**Work instruction:**
Leave the pictures out, and repeat exactly each line from the one that holds "## Documentation" through the final line of the entries below.

Saved data entries:
_____
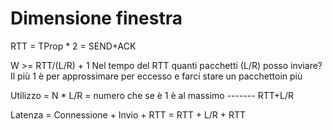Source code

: # Dimensione finestra

RTT = TProp * 2 = SEND+ACK

W >= RTT/(L/R) + 1
Nel tempo del RTT quanti pacchetti (L/R) posso inviare?
Il più 1 è per approssimare per eccesso e farci stare un pacchettoin più

Utilizzo = N * L/R = numero che se è 1 è al massimo
           -------
           RTT+L/R

Latenza = Connessione + Invio + RTT = RTT + L/R + RTT 


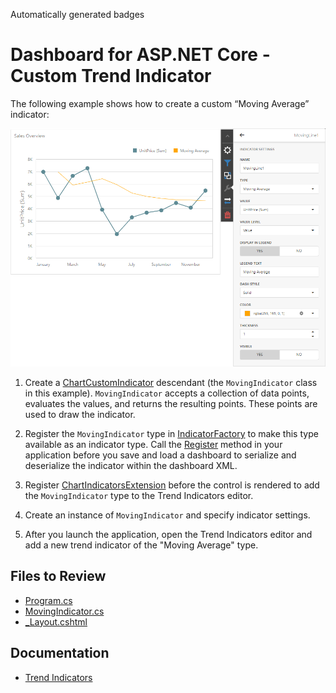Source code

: <!-- default badges list -->
Automatically generated badges
<!-- default badges end -->

# Dashboard for ASP.NET Core - Custom Trend Indicator

The following example shows how to create a custom “Moving Average” indicator:

![Moving Average Indicator](Images/chart.png)

1. Create a [ChartCustomIndicator](https://docs.devexpress.com/Dashboard/DevExpress.DashboardCommon.ChartCustomIndicator) descendant (the `MovingIndicator` class in this example). `MovingIndicator` accepts a collection of data points, evaluates the values, and returns the resulting points. These points are used to draw the indicator.

2. Register the `MovingIndicator` type in [IndicatorFactory](https://docs.devexpress.com/Dashboard/DevExpress.DashboardCommon.IndicatorFactory) to make this type available as an indicator type. Call the [Register](https://docs.devexpress.com/Dashboard/DevExpress.DashboardCommon.IndicatorFactory.Register--1(System.String)) method in your application before you save and load a dashboard to serialize and deserialize the indicator within the dashboard XML.

4. Register [ChartIndicatorsExtension](https://docs.devexpress.com/Dashboard/js-DevExpress.Dashboard.Designer.ChartIndicatorsExtension) before the control is rendered to add the `MovingIndicator` type to the Trend Indicators editor.

3. Create an instance of `MovingIndicator` and specify indicator settings.

4. After you launch the application, open the Trend Indicators editor and add a new trend indicator of the "Moving Average" type. 

## Files to Review

- [Program.cs](./trend-indicators/Program.cs) 
- [MovingIndicator.cs](./trend-indicators/Data/MovingIndicator.cs) 
- [_Layout.cshtml](./trend-indicators/Pages/_Layout.cshtml)                               

## Documentation

- [Trend Indicators](https://docs.devexpress.com/Dashboard/404416/web-dashboard/create-dashboards-on-the-web/dashboard-item-settings/chart/trend-indicators?v=23.1)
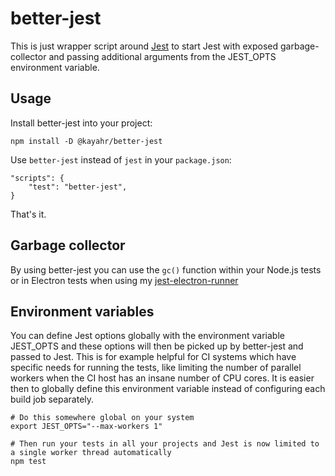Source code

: better-jest
===========

This is just wrapper script around [Jest](https://jestjs.io/) to start Jest with exposed garbage-collector and passing additional arguments from the JEST_OPTS environment variable.

Usage
-----

Install better-jest into your project:

    npm install -D @kayahr/better-jest

Use `better-jest` instead of `jest` in your `package.json`:

    "scripts": {
        "test": "better-jest",
    }

That's it.

Garbage collector
-----------------

By using better-jest you can use the `gc()` function within your Node.js tests or in Electron tests when using my [jest-electron-runner](https://www.npmjs.com/package/@kayahr/jest-electron-runner)

Environment variables
---------------------

You can define Jest options globally with the environment variable JEST_OPTS and these options will then be picked up by better-jest and passed to Jest. This is for example helpful for CI systems which have specific needs for running the tests, like limiting the number of parallel workers when the CI host has an insane number of CPU cores. It is easier then to globally define this environment variable instead of configuring each build job separately.

    # Do this somewhere global on your system
    export JEST_OPTS="--max-workers 1"

    # Then run your tests in all your projects and Jest is now limited to a single worker thread automatically
    npm test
_____
**Solution for this exercise:**
## Documentation

- [Trend Indicators](https://docs.devexpress.com/Dashboard/404416/web-dashboard/create-dashboards-on-the-web/dashboard-item-settings/chart/trend-indicators?v=23.1)
Source code

: better-jest
===========

This is just wrapper script around [Jest](https://jestjs.io/) to start Jest with exposed garbage-collector and passing additional arguments from the JEST_OPTS environment variable.

Usage
-----

Install better-jest into your project:

    npm install -D @kayahr/better-jest

Use `better-jest` instead of `jest` in your `package.json`:

    "scripts": {
        "test": "better-jest",
    }

That's it.

Garbage collector
-----------------

By using better-jest you can use the `gc()` function within your Node.js tests or in Electron tests when using my [jest-electron-runner](https://www.npmjs.com/package/@kayahr/jest-electron-runner)

Environment variables
---------------------

You can define Jest options globally with the environment variable JEST_OPTS and these options will then be picked up by better-jest and passed to Jest. This is for example helpful for CI systems which have specific needs for running the tests, like limiting the number of parallel workers when the CI host has an insane number of CPU cores. It is easier then to globally define this environment variable instead of configuring each build job separately.

    # Do this somewhere global on your system
    export JEST_OPTS="--max-workers 1"

    # Then run your tests in all your projects and Jest is now limited to a single worker thread automatically
    npm test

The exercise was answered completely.